32
Ínicio
>
Artigos
>
Processo Civil
ARTIGOS
PROCESSO CIVIL
Execuções no Novo CPC – Parte II: Obrigações de Quantia Certa
Humberto Theodoro Júnior
01/12/2014
Com intuito de analisarmos temas pertinentes às diversas formas de execução forçada, no que toca diretamente aos reflexos das inovações propostas sobre a jurisprudência atual relacionada, sobretudo, com problemas societários e empresariais, propomos esta série de artigos. Nela, cuidaremos das inovações mais relevantes propostas para ambas as modalidades executivas, títulos judiciais e títulos extrajudiciais.
1 – Introdução
Tramita pelo Congresso Federal o Substitutivo da Câmara dos Deputados ao Projeto de Lei do Senado 166, de 2010, aprovado sob o número 8.046, de 2010, da Câmara, e que se refere à instituição de um novo Código de Processo Civil. É com base neste substitutivo que faremos os comentários que se seguem.

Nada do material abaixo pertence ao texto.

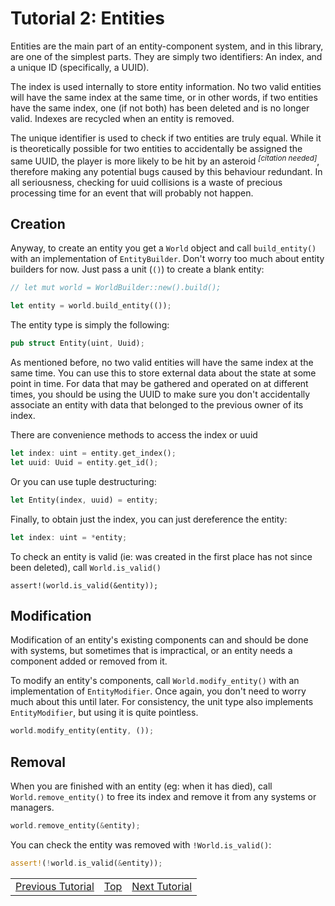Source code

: Tutorial 2: Entities
====================
Entities are the main part of an entity-component system, and in this
library, are one of the simplest parts. They are simply two identifiers:
An index, and a unique ID (specifically, a UUID).

The index is used internally to store entity information.
No two valid entities will have the same index at the same time, or in other
words, if two entities have the same index, one (if not both) has been
deleted and is no longer valid.
Indexes are recycled when an entity is removed.

The unique identifier is used to check if two entities are truly equal.
While it is theoretically possible for two entities to accidentally be
assigned the same UUID, the player is more likely to be hit by an asteroid
<sup>_[citation needed]_</sup>, therefore making any potential bugs caused by
this behaviour redundant.
In all seriousness, checking for uuid collisions is a
waste of precious processing time for an event that will probably not happen.

## Creation

Anyway, to create an entity you get a `World` object and call
`build_entity()` with an implementation of `EntityBuilder`. Don't worry too
much about entity builders for now. Just pass a unit (`()`) to create a blank
entity:
```rust
// let mut world = WorldBuilder::new().build();

let entity = world.build_entity(());
```
The entity type is simply the following:
```rust
pub struct Entity(uint, Uuid);
```
As mentioned before, no two valid entities will have the same index at the
same time. You can use this to store external data about the state at some
point in time. For data that may be gathered and operated on at different
times, you should be using the UUID to make sure you don't accidentally
associate an entity with data that belonged to the previous owner of its
index.

There are convenience methods to access the index or uuid
```rust
let index: uint = entity.get_index();
let uuid: Uuid = entity.get_id();
```
Or you can use tuple destructuring:
```rust
let Entity(index, uuid) = entity;
```
Finally, to obtain just the index, you can just dereference the entity:
```rust
let index: uint = *entity;
```
To check an entity is valid (ie: was created in the first place has not since
been deleted), call `World.is_valid()`
```
assert!(world.is_valid(&entity));
```

## Modification

Modification of an entity's existing components can and should be done with
systems, but sometimes that is impractical, or an entity needs a component
added or removed from it.

To modify an entity's components, call `World.modify_entity()` with
an implementation of `EntityModifier`. Once again, you don't need to worry
much about this until later. For consistency, the unit type also implements
`EntityModifier`, but using it is quite pointless.
```rust
world.modify_entity(entity, ());
```

## Removal

When you are finished with an entity (eg: when it has died), call
`World.remove_entity()` to free its index and remove it from any systems or
managers.
```rust
world.remove_entity(&entity);
```
You can check the entity was removed with `!World.is_valid()`:
```rust
assert!(!world.is_valid(&entity));
```

<table style="width:100%">
<tr>
<td style="text-align:left"><a href="tutorial1.md">Previous Tutorial</a></td>
<td style="text-align:center"><a href="tutorials.md">Top</a></td>
<td style="text-align:right"><a href="tutorial3.md">Next Tutorial</a></td>
</tr>
</table>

2 – Regras constantes das disposições gerais, mas que se aplicam preponderantemente às execuções relativas às obrigações de quantia certa
I – Iniciativa do procedimento executivo
O § 1º do art. 527 prevê que o cumprimento da sentença relativa ao dever de pagar quantia certa será feito “a requerimento do exequente”, o que, obviamente, exclui o poder do juiz de ordenar, de ofício, a intimação do devedor a realizar o pagamento devido, sob pena de multa e de sujeição à penhora.
Já o § 2º do mesmo art. 527 dispõe que o devedor, sem qualquer diferenciação entre as prestações devidas, “será intimado para cumprir a sentença”. Poder-se-ia apressadamente concluir que, fora do caso das dívidas de dinheiro, o cumprimento forçado da sentença não dependeria de requerimento do credor; a intimação do devedor, assim, seria ordenada pelo juiz, de ofício.
Por duas razões, essa interpretação não haverá de prevalecer: (i) em primeiro lugar, porque, no plano obrigacional, os direitos do credor são por natureza disponíveis, de modo que apenas ao titular cabe decidir sobre sua cobrança; coerentemente com isto, a lei processual projetada (tal como a vigente) destaca que “o exequente tem o direito de desistir de toda a execução ou de apenas alguma medida executiva” (Projeto, art. 791). Prevalece, de tal sorte, o princípio da livre disponibilidade da execução pelo credor; (ii) a par disso, o procedimento específico do cumprimento das sentenças relativas às obrigações de fazer, não fazer e entregar coisa prevê o direito do devedor de se defender (art. 550, § 5º), por meio de impugnação, nos moldes do art. 539. Esse último dispositivo é justamente aquele que, na execução de sentença relativa a débito de dinheiro, prevê a impugnação do executado nos quinze dias subsequentes ao esgotamento do prazo previsto no art. 537 para cumprimento voluntário da prestação devida. Por sua vez, o art. 537, ao estipular dito prazo de cumprimento da condenação, determina sua fluência em função da intimação do devedor ordenada em consequência de cumprimento da sentença iniciado “a requerimento do exequente”.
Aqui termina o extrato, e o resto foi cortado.